→ Prompt
Each record below is to be restated word for word.

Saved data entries
########

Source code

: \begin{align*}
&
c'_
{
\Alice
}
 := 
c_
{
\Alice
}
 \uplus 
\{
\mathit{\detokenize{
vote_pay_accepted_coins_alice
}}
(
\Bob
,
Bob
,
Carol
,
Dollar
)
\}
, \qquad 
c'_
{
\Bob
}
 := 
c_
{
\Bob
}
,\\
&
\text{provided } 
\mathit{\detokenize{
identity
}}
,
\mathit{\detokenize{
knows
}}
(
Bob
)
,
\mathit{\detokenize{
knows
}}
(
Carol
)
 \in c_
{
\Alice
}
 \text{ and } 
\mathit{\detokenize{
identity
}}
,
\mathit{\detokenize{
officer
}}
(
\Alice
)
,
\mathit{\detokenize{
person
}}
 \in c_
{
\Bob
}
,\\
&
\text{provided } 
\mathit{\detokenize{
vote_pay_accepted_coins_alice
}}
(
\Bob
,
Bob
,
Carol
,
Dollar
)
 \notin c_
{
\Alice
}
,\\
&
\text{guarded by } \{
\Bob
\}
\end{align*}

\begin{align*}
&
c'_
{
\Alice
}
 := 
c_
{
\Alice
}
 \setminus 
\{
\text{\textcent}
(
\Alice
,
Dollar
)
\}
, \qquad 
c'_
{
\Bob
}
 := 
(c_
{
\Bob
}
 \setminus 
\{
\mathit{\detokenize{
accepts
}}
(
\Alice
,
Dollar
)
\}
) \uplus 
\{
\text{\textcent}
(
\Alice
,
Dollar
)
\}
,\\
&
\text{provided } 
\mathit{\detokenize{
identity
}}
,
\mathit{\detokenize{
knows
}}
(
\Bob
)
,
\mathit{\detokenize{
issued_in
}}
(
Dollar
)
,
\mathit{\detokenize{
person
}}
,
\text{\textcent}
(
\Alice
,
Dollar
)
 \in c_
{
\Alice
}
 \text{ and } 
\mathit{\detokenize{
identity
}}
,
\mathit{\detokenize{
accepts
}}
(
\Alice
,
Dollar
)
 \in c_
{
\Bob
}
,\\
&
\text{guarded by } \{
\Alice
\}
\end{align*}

########

→ Response to this exercise
Source code

: \begin{align*}
&
c'_
{
\Alice
}
 := 
c_
{
\Alice
}
 \uplus 
\{
\mathit{\detokenize{
vote_pay_accepted_coins_alice
}}
(
\Bob
,
Bob
,
Carol
,
Dollar
)
\}
, \qquad 
c'_
{
\Bob
}
 := 
c_
{
\Bob
}
,\\
&
\text{provided } 
\mathit{\detokenize{
identity
}}
,
\mathit{\detokenize{
knows
}}
(
Bob
)
,
\mathit{\detokenize{
knows
}}
(
Carol
)
 \in c_
{
\Alice
}
 \text{ and } 
\mathit{\detokenize{
identity
}}
,
\mathit{\detokenize{
officer
}}
(
\Alice
)
,
\mathit{\detokenize{
person
}}
 \in c_
{
\Bob
}
,\\
&
\text{provided } 
\mathit{\detokenize{
vote_pay_accepted_coins_alice
}}
(
\Bob
,
Bob
,
Carol
,
Dollar
)
 \notin c_
{
\Alice
}
,\\
&
\text{guarded by } \{
\Bob
\}
\end{align*}

\begin{align*}
&
c'_
{
\Alice
}
 := 
c_
{
\Alice
}
 \setminus 
\{
\text{\textcent}
(
\Alice
,
Dollar
)
\}
, \qquad 
c'_
{
\Bob
}
 := 
(c_
{
\Bob
}
 \setminus 
\{
\mathit{\detokenize{
accepts
}}
(
\Alice
,
Dollar
)
\}
) \uplus 
\{
\text{\textcent}
(
\Alice
,
Dollar
)
\}
,\\
&
\text{provided } 
\mathit{\detokenize{
identity
}}
,
\mathit{\detokenize{
knows
}}
(
\Bob
)
,
\mathit{\detokenize{
issued_in
}}
(
Dollar
)
,
\mathit{\detokenize{
person
}}
,
\text{\textcent}
(
\Alice
,
Dollar
)
 \in c_
{
\Alice
}
 \text{ and } 
\mathit{\detokenize{
identity
}}
,
\mathit{\detokenize{
accepts
}}
(
\Alice
,
Dollar
)
 \in c_
{
\Bob
}
,\\
&
\text{guarded by } \{
\Alice
\}
\end{align*}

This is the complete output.